Instructions to follow ->
Every line of the entries below that includes "experiment" belongs in the answer, copied as written.

Information shown ->
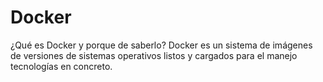 # Docker
¿Qué es Docker y porque de saberlo? 
Docker es un sistema de imágenes de versiones de sistemas operativos listos y cargados para el manejo tecnologías en concreto.

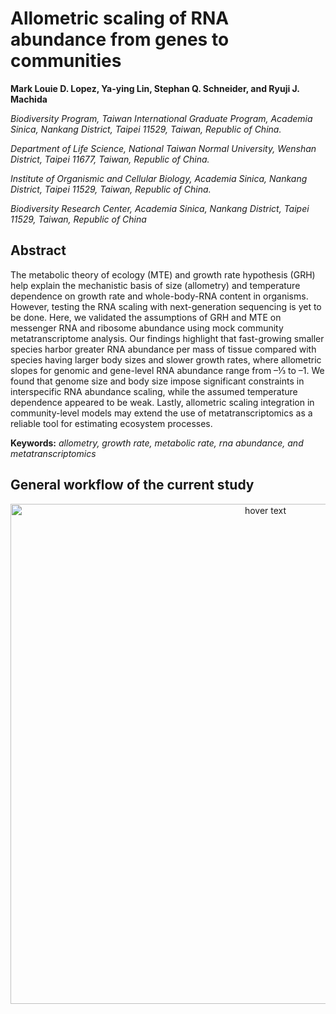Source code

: # Allometric scaling of RNA abundance from genes to communities

<b> Mark Louie D. Lopez, Ya-ying Lin, Stephan Q. Schneider, and Ryuji J. Machida </b>

<i>
Biodiversity Program, Taiwan International Graduate Program, Academia Sinica, Nankang District, Taipei 11529, Taiwan, Republic of China.

Department of Life Science, National Taiwan Normal University, Wenshan District, Taipei 11677, Taiwan, Republic of China.

Institute of Organismic and Cellular Biology, Academia Sinica, Nankang District, Taipei 11529, Taiwan, Republic of China.

Biodiversity Research Center, Academia Sinica, Nankang District, Taipei 11529, Taiwan, Republic of China
</i>

## Abstract

The metabolic theory of ecology (MTE) and growth rate hypothesis (GRH) help explain the mechanistic basis of size (allometry) and temperature dependence on growth rate and whole-body-RNA content in organisms. However, testing the RNA scaling with next-generation sequencing is yet to be done. Here, we validated the assumptions of GRH and MTE on messenger RNA and ribosome abundance using mock community metatranscriptome analysis. Our findings highlight that fast-growing smaller species harbor greater RNA abundance per mass of tissue compared with species having larger body sizes and slower growth rates, where allometric slopes for genomic and gene-level RNA abundance range from –⅓ to –1. We found that genome size and body size impose significant constraints in interspecific RNA abundance scaling, while the assumed temperature dependence appeared to be weak. Lastly, allometric scaling integration in community-level models may extend the use of metatranscriptomics as a reliable tool for estimating ecosystem processes.

<b>Keywords:</b> <i>allometry, growth rate, metabolic rate, rna abundance, and metatranscriptomics</i>

## General workflow of the current study

<p align="center">
 
<img src="https://github.com/mldlopez/Allometric-scaling-of-RNA-abundance-from-genes-to-communities/edit/master/workflow.png" width="800" title="hover text">
</p>
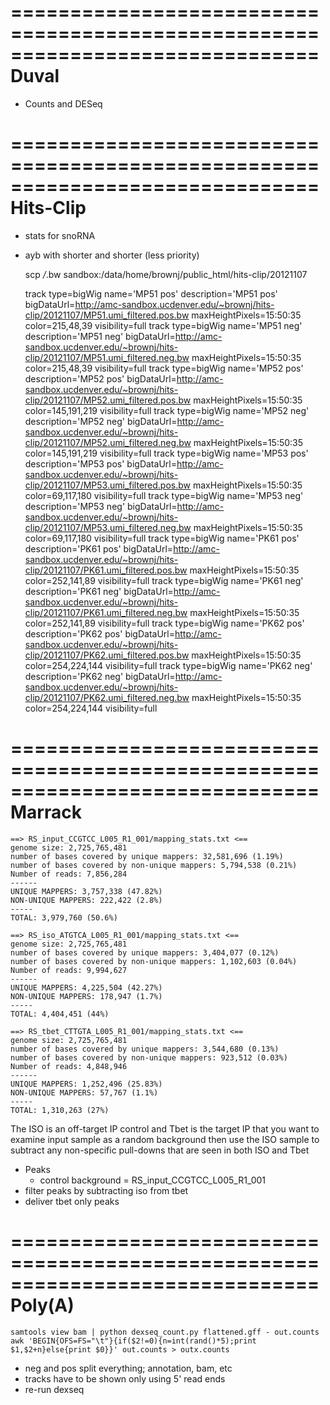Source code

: ==============================================================================
Duval
==============================================================================

* Counts and DESeq

==============================================================================
Hits-Clip
==============================================================================

* stats for snoRNA
* ayb with shorter and shorter (less priority)

    scp */*.bw sandbox:/data/home/brownj/public_html/hits-clip/20121107

    track type=bigWig name='MP51 pos' description='MP51 pos' bigDataUrl=http://amc-sandbox.ucdenver.edu/~brownj/hits-clip/20121107/MP51.umi_filtered.pos.bw maxHeightPixels=15:50:35 color=215,48,39 visibility=full
    track type=bigWig name='MP51 neg' description='MP51 neg' bigDataUrl=http://amc-sandbox.ucdenver.edu/~brownj/hits-clip/20121107/MP51.umi_filtered.neg.bw maxHeightPixels=15:50:35 color=215,48,39 visibility=full
    track type=bigWig name='MP52 pos' description='MP52 pos' bigDataUrl=http://amc-sandbox.ucdenver.edu/~brownj/hits-clip/20121107/MP52.umi_filtered.pos.bw maxHeightPixels=15:50:35 color=145,191,219 visibility=full
    track type=bigWig name='MP52 neg' description='MP52 neg' bigDataUrl=http://amc-sandbox.ucdenver.edu/~brownj/hits-clip/20121107/MP52.umi_filtered.neg.bw maxHeightPixels=15:50:35 color=145,191,219 visibility=full
    track type=bigWig name='MP53 pos' description='MP53 pos' bigDataUrl=http://amc-sandbox.ucdenver.edu/~brownj/hits-clip/20121107/MP53.umi_filtered.pos.bw maxHeightPixels=15:50:35 color=69,117,180 visibility=full
    track type=bigWig name='MP53 neg' description='MP53 neg' bigDataUrl=http://amc-sandbox.ucdenver.edu/~brownj/hits-clip/20121107/MP53.umi_filtered.neg.bw maxHeightPixels=15:50:35 color=69,117,180 visibility=full
    track type=bigWig name='PK61 pos' description='PK61 pos' bigDataUrl=http://amc-sandbox.ucdenver.edu/~brownj/hits-clip/20121107/PK61.umi_filtered.pos.bw maxHeightPixels=15:50:35 color=252,141,89 visibility=full
    track type=bigWig name='PK61 neg' description='PK61 neg' bigDataUrl=http://amc-sandbox.ucdenver.edu/~brownj/hits-clip/20121107/PK61.umi_filtered.neg.bw maxHeightPixels=15:50:35 color=252,141,89 visibility=full
    track type=bigWig name='PK62 pos' description='PK62 pos' bigDataUrl=http://amc-sandbox.ucdenver.edu/~brownj/hits-clip/20121107/PK62.umi_filtered.pos.bw maxHeightPixels=15:50:35 color=254,224,144 visibility=full
    track type=bigWig name='PK62 neg' description='PK62 neg' bigDataUrl=http://amc-sandbox.ucdenver.edu/~brownj/hits-clip/20121107/PK62.umi_filtered.neg.bw maxHeightPixels=15:50:35 color=254,224,144 visibility=full

==============================================================================
Marrack
==============================================================================

    ==> RS_input_CCGTCC_L005_R1_001/mapping_stats.txt <==
    genome size: 2,725,765,481
    number of bases covered by unique mappers: 32,581,696 (1.19%)
    number of bases covered by non-unique mappers: 5,794,538 (0.21%)
    Number of reads: 7,856,284
    ------
    UNIQUE MAPPERS: 3,757,338 (47.82%)
    NON-UNIQUE MAPPERS: 222,422 (2.8%)
    -----
    TOTAL: 3,979,760 (50.6%)

    ==> RS_iso_ATGTCA_L005_R1_001/mapping_stats.txt <==
    genome size: 2,725,765,481
    number of bases covered by unique mappers: 3,404,077 (0.12%)
    number of bases covered by non-unique mappers: 1,102,603 (0.04%)
    Number of reads: 9,994,627
    ------
    UNIQUE MAPPERS: 4,225,504 (42.27%)
    NON-UNIQUE MAPPERS: 178,947 (1.7%)
    -----
    TOTAL: 4,404,451 (44%)

    ==> RS_tbet_CTTGTA_L005_R1_001/mapping_stats.txt <==
    genome size: 2,725,765,481
    number of bases covered by unique mappers: 3,544,680 (0.13%)
    number of bases covered by non-unique mappers: 923,512 (0.03%)
    Number of reads: 4,848,946
    ------
    UNIQUE MAPPERS: 1,252,496 (25.83%)
    NON-UNIQUE MAPPERS: 57,767 (1.1%)
    -----
    TOTAL: 1,310,263 (27%)

The ISO is an off-target IP control and Tbet is the target IP that you want to examine
input sample as a random background
then use the ISO sample to subtract any non-specific pull-downs that are seen in both ISO and Tbet

* Peaks
    * control background = RS_input_CCGTCC_L005_R1_001
* filter peaks by subtracting iso from tbet
* deliver tbet only peaks

==============================================================================
Poly(A)
==============================================================================

    samtools view bam | python dexseq_count.py flattened.gff - out.counts
    awk 'BEGIN{OFS=FS="\t"}{if($2!=0){n=int(rand()*5);print $1,$2+n}else{print $0}}' out.counts > outx.counts

* neg and pos split everything; annotation, bam, etc
* tracks have to be shown only using 5' read ends
* re-run dexseq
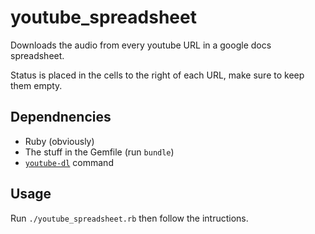 youtube_spreadsheet
===================
Downloads the audio from every youtube URL in a google docs spreadsheet.

Status is placed in the cells to the right of each URL, make sure to keep them empty.

Dependnencies
-------------
- Ruby (obviously)
- The stuff in the Gemfile (run `bundle`)
- [`youtube-dl`](https://github.com/rg3/youtube-dl/) command

Usage
-----
Run `./youtube_spreadsheet.rb` then follow the intructions.
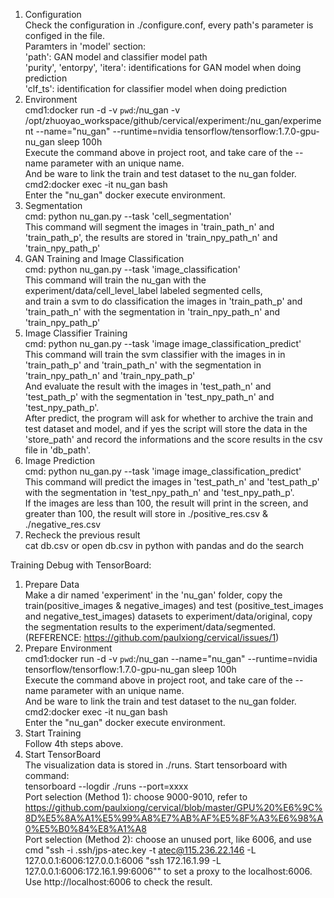 1. Configuration  
Check the configuration in ./configure.conf, every path's parameter is configed in the file.  
Paramters in 'model' section:  
'path': GAN model and classifier model path  
'purity', 'entorpy', 'itera': identifications for GAN model when doing prediction  
'clf_ts': identification for classifier model when doing prediction  
2. Environment  
cmd1:docker run -d -v `pwd`:/nu_gan -v /opt/zhuoyao_workspace/github/cervical/experiment:/nu_gan/experiment  --name="nu_gan" --runtime=nvidia tensorflow/tensorflow:1.7.0-gpu-nu_gan sleep 100h     
Execute the command above in project root, and take care of the --name parameter with an unique name.  
And be ware to link the train and test dataset to the nu_gan folder.  
cmd2:docker exec -it nu_gan bash  
Enter the "nu_gan" docker execute environment.  
3. Segmentation  
cmd: python nu_gan.py --task 'cell_segmentation'  
This command will segment the images in 'train_path_n' and 'train_path_p', the results are stored in 'train_npy_path_n' and 'train_npy_path_p'  
4. GAN Training and Image Classification  
cmd: python nu_gan.py --task 'image_classification'  
This command will train the nu_gan with the experiment/data/cell_level_label labeled segmented cells,   
and train a svm to do classification the images in 'train_path_p' and 'train_path_n' with the segmentation in 'train_npy_path_n' and 'train_npy_path_p'  
5. Image Classifier Training  
cmd: python nu_gan.py --task 'image image_classification_predict'  
This command will train the svm classifier with the images in in 'train_path_p' and 'train_path_n' with the segmentation in 'train_npy_path_n' and 'train_npy_path_p'  
And evaluate the result with the images in 'test_path_n' and 'test_path_p' with the segmentation in 'test_npy_path_n' and 'test_npy_path_p'.  
After predict, the program will ask for whether to archive the train and test dataset and model, and if yes the script will store 
the data in the 'store_path' and record the informations and the score results in the csv file in 'db_path'.  
6. Image Prediction  
cmd: python nu_gan.py --task 'image image_classification_predict'  
This command will predict the images in 'test_path_n' and 'test_path_p' with the segmentation in 'test_npy_path_n' and 'test_npy_path_p'.  
If the images are less than 100, the result will print in the screen, and greater than 100, the result will store in ./positive_res.csv & ./negative_res.csv  
6. Recheck the previous result  
cat db.csv or open db.csv in python with pandas and do the search  

Training Debug with TensorBoard:  
1. Prepare Data  
Make a dir named 'experiment' in the 'nu_gan' folder, copy the train(positive_images & negative_images) and test (positive_test_images and negative_test_images) datasets to experiment/data/original, copy the segmentation results to the experiment/data/segmented.  
(REFERENCE: https://github.com/paulxiong/cervical/issues/1)  
2. Prepare Environment  
cmd1:docker run -d -v `pwd`:/nu_gan --name="nu_gan" --runtime=nvidia tensorflow/tensorflow:1.7.0-gpu-nu_gan sleep 100h     
Execute the command above in project root, and take care of the --name parameter with an unique name.  
And be ware to link the train and test dataset to the nu_gan folder.   
cmd2:docker exec -it nu_gan bash   
Enter the "nu_gan" docker execute environment.  
3. Start Training  
Follow 4th steps above.  
4. Start TensorBoard  
The visualization data is stored in ./runs. Start tensorboard with command:  
tensorboard --logdir ./runs --port=xxxx   
Port selection (Method 1): choose 9000-9010, refer to https://github.com/paulxiong/cervical/blob/master/GPU%20%E6%9C%8D%E5%8A%A1%E5%99%A8%E7%AB%AF%E5%8F%A3%E6%98%A0%E5%B0%84%E8%A1%A8  
Port selection (Method 2): choose an unused port, like 6006, and use cmd "ssh -i .ssh/jps-atec.key -t atec@115.236.22.146 -L 127.0.0.1:6006:127.0.0.1:6006 "ssh 172.16.1.99 -L 127.0.0.1:6006:172.16.1.99:6006"" to set a proxy to the localhost:6006. Use http://localhost:6006 to check the result.

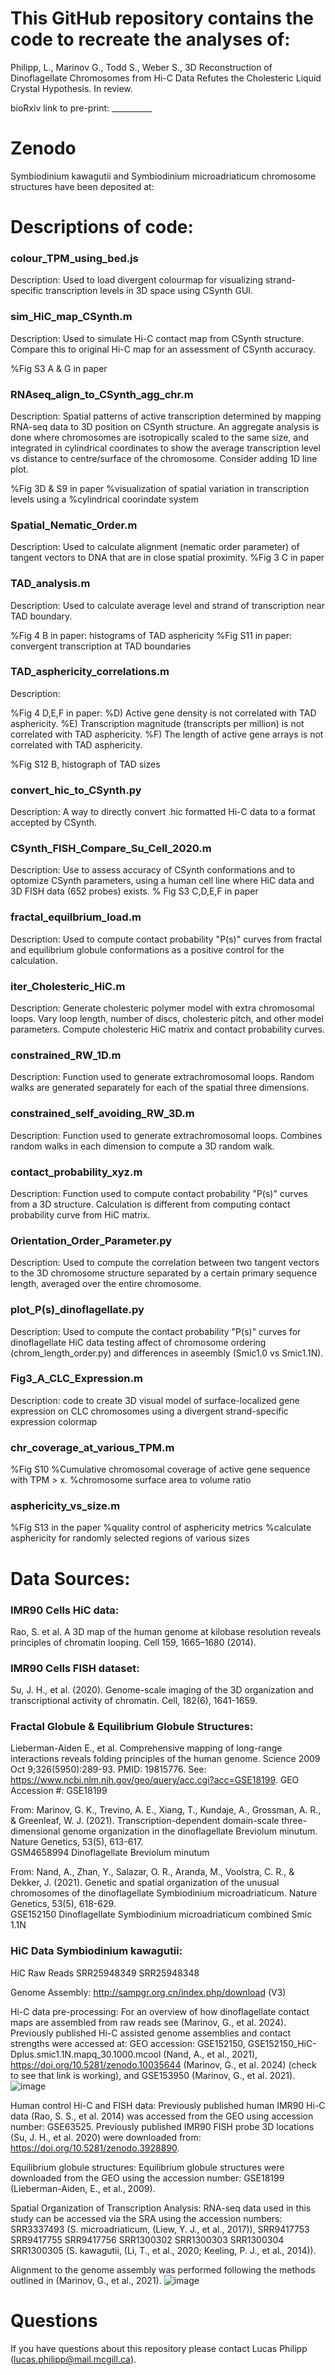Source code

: # This GitHub repository contains the code to recreate the analyses of:
Philipp, L., Marinov G., Todd S., Weber S., 3D Reconstruction of Dinoflagellate Chromosomes from Hi-C Data Refutes the Cholesteric Liquid Crystal Hypothesis. In review.

bioRxiv link to pre-print: __________

# Zenodo
Symbiodinium kawagutii and Symbiodinium microadriaticum chromosome structures have been deposited at: 

# Descriptions of code:

### colour_TPM_using_bed.js
Description: Used to load divergent colourmap for visualizing strand-specific transcription levels in 3D space using CSynth GUI.

### sim_HiC_map_CSynth.m
Description: Used to simulate Hi-C contact map from CSynth structure. Compare this to original Hi-C map for an assessment of CSynth accuracy.

%Fig S3 A & G in paper

### RNAseq_align_to_CSynth_agg_chr.m
Description: Spatial patterns of active transcription determined by mapping RNA-seq data to 3D position on CSynth structure. An aggregate analysis is done where chromosomes are isotropically scaled to the same size, and integrated in cylindrical coordinates to show the average transcription level vs distance to centre/surface of the chromosome. Consider adding 1D line plot.

%Fig 3D & S9 in paper
%visualization of spatial variation in transcription levels using a
%cylindrical coorindate system

### Spatial_Nematic_Order.m
Description: Used to calculate alignment (nematic order parameter) of tangent vectors to DNA that are in close spatial proximity.
%Fig 3 C in paper

### TAD_analysis.m
Description: Used to calculate average level and strand of transcription near TAD boundary.

%Fig 4 B in paper: histograms of TAD asphericity
%Fig S11 in paper: convergent transcription at TAD boundaries

### TAD_asphericity_correlations.m
Description:

%Fig 4 D,E,F in paper:
%D) Active gene density is not correlated with TAD asphericity. 
%E) Transcription magnitude (transcripts per million) is not correlated with TAD asphericity.
%F) The length of active gene arrays is not correlated with TAD asphericity.

%Fig S12 B, histograph of TAD sizes

### convert_hic_to_CSynth.py
Description: A way to directly convert .hic formatted Hi-C data to a format accepted by CSynth.

### CSynth_FISH_Compare_Su_Cell_2020.m
Description: Use to assess accuracy of CSynth conformations and to optomize CSynth parameters, using a human cell line where HiC data and 3D FISH data (652 probes) exists.
% Fig S3 C,D,E,F in paper

### fractal_equilbrium_load.m
Description: Used to compute contact probability "P(s)" curves from fractal and equilibrium globule conformations as a positive control for the calculation.

### iter_Cholesteric_HiC.m
Description: Generate cholesteric polymer model with extra chromosomal loops. Vary loop length, number of discs, cholesteric pitch, and other model parameters. Compute cholesteric HiC matrix and contact probability curves.

### constrained_RW_1D.m
Description: Function used to generate extrachromosomal loops. Random walks are generated separately for each of the spatial three dimensions.

### constrained_self_avoiding_RW_3D.m
Description: Function used to generate extrachromosomal loops. Combines random walks in each dimension to compute a 3D random walk. 

### contact_probability_xyz.m
Description: Function used to compute contact probability "P(s)" curves from a 3D structure. Calculation is different from computing contact probability curve from HiC matrix.

### Orientation_Order_Parameter.py
Description: Used to compute the correlation between two tangent vectors to the 3D chromosome structure separated by a certain primary sequence length, averaged over the entire chromosome.

### plot_P(s)_dinoflagellate.py
Description: Used to compute the contact probability "P(s)" curves for dinoflagellate HiC data testing affect of chromosome ordering (chrom_length_order.py) and differences in aseembly (Smic1.0 vs Smic1.1N).

### Fig3_A_CLC_Expression.m
Description: code to create 3D visual model of surface-localized gene expression on CLC chromosomes using a divergent strand-specific expression colormap

### chr_coverage_at_various_TPM.m
%Fig S10
%Cumulative chromosomal coverage of active gene sequence with TPM > x. 
%chromosome surface area to volume ratio

### asphericity_vs_size.m
%Fig S13 in the paper
%quality control of asphericity metrics
%calculate asphericity for randomly selected regions of various sizes

# Data Sources:
### IMR90 Cells HiC data:
Rao, S. et al. A 3D map of the human genome at kilobase resolution reveals principles of chromatin looping. Cell 159, 1665–1680 (2014).

### IMR90 Cells FISH dataset:
Su, J. H., et al. (2020). Genome-scale imaging of the 3D organization and transcriptional activity of chromatin. Cell, 182(6), 1641-1659.

### Fractal Globule & Equilibrium Globule Structures:
Lieberman-Aiden E., et al. Comprehensive mapping of long-range interactions reveals folding principles of the human genome. Science 2009 Oct 9;326(5950):289-93. PMID: 19815776. See: https://www.ncbi.nlm.nih.gov/geo/query/acc.cgi?acc=GSE18199.
GEO Accession #: GSE18199

From: Marinov, G. K., Trevino, A. E., Xiang, T., Kundaje, A., Grossman, A. R., & Greenleaf, W. J. (2021). Transcription-dependent domain-scale three-dimensional genome organization in the dinoflagellate Breviolum minutum. Nature Genetics, 53(5), 613-617. \
GSM4658994	Dinoflagellate Breviolum minutum

From: Nand, A., Zhan, Y., Salazar, O. R., Aranda, M., Voolstra, C. R., & Dekker, J. (2021). Genetic and spatial organization of the unusual chromosomes of the dinoflagellate Symbiodinium microadriaticum. Nature Genetics, 53(5), 618-629. \
GSE152150	Dinoflagellate Symbiodinium microadriaticum combined Smic 1.1N

### HiC Data Symbiodinium kawagutii:
HiC Raw Reads
SRR25948349
SRR25948348

Genome Assembly:
http://sampgr.org.cn/index.php/download (V3)

Hi-C data pre-processing:
For an overview of how dinoflagellate contact maps are assembled from raw reads see (Marinov, G., et al. 2024). Previously published Hi-C assisted genome assemblies and contact strengths were accessed at: GEO accession: GSE152150, GSE152150_HiC-Dplus.smic1.1N.mapq_30.1000.mcool (Nand, A., et al., 2021), https://doi.org/10.5281/zenodo.10035644 (Marinov, G., et al. 2024) (check to see that link is working), and GSE153950 (Marinov, G., et al. 2021).
![image](https://github.com/user-attachments/assets/a1750e38-96a1-44f8-a8b6-c16ec75fafd7)

Human control Hi-C and FISH data:
Previously published human IMR90 Hi-C data (Rao, S. S., et al. 2014) was accessed from the GEO using accession number: GSE63525. Previously published IMR90 FISH probe 3D locations (Su, J. H., et al. 2020) were downloaded from: https://doi.org/10.5281/zenodo.3928890.

Equilibrium globule structures:
Equilibrium globule structures were downloaded from the GEO using the accession number: GSE18199 (Lieberman-Aiden, E., et al., 2009).

Spatial Organization of Transcription Analysis:
RNA-seq data used in this study can be accessed via the SRA using the accession numbers:
SRR3337493 (S. microadriaticum, (Liew, Y. J., et al., 2017)), SRR9417753 SRR9417755 SRR9417756 SRR1300302 SRR1300303 SRR1300304 SRR1300305 (S. kawagutii, (Li, T., et al., 2020; Keeling, P. J., et al., 2014)).

Alignment to the genome assembly was performed following the methods outlined in (Marinov, G., et al., 2021).
![image](https://github.com/user-attachments/assets/6e8fbd3b-3ed2-474f-87f8-ffa4e78209b3)


# Questions
If you have questions about this repository please contact Lucas Philipp (lucas.philipp@mail.mcgill.ca).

Finished exercise ->
cmd1:docker run -d -v `pwd`:/nu_gan -v /opt/zhuoyao_workspace/github/cervical/experiment:/nu_gan/experiment  --name="nu_gan" --runtime=nvidia tensorflow/tensorflow:1.7.0-gpu-nu_gan sleep 100h     
This command will train the nu_gan with the experiment/data/cell_level_label labeled segmented cells,   
Make a dir named 'experiment' in the 'nu_gan' folder, copy the train(positive_images & negative_images) and test (positive_test_images and negative_test_images) datasets to experiment/data/original, copy the segmentation results to the experiment/data/segmented.  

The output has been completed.